We performed sub-group analyses, specified by (i) age and gender; (ii) various exposure measures, including cumulative use, intensity and duration of use; (iii) comorbidity; and (iv) type of BZRD. In addition, we performed some pre-planned sensitivity analyses. First, the main analysis was repeated with exposure limits of 100 or 250 DDD, instead of 500 DDD. Secondly, we performed the analyses according to separate exposure groups of either benzodiazepines or BZRD. Lastly, the 1 year latency period, i.e. the exclusion of exposure to BZRD or confounders within the last year prior to the index date, was varied from 0 to 2 years.
In the recent cohort study of hypnotic use and cancer risk or mortality , the authors excluded all individuals from the unexposed population who at any time during the complete observation period redeemed a prescription for a hypnotic drug. Thereby, cancer cases among unexposed individuals who redeemed a prescription for a hypnotic after their cancer diagnosis were excluded from all analyses.
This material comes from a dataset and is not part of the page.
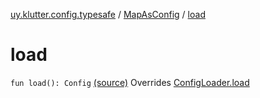 [uy.klutter.config.typesafe](../index.md) / [MapAsConfig](index.md) / [load](.)


# load
`fun load(): Config` [(source)](https://github.com/kohesive/klutter/blob/master/config-typesafe-jdk6/src/main/kotlin/uy/klutter/config/typesafe/ConfigLoading.kt#L157)
Overrides [ConfigLoader.load](../-config-loader/load.md)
This potentially created a spurious association between hypnotic use and cancer risk . To evaluate the magnitude of this error, we performed a biased analysis, mimicking this approach by repeating our analysis, only this time excluding all unexposed cases or controls who redeemed a prescription for a BZRD at any time after their index date.
All analyses were performed using Stata Release 12.0 (StataCorp, College Station, TX, USA).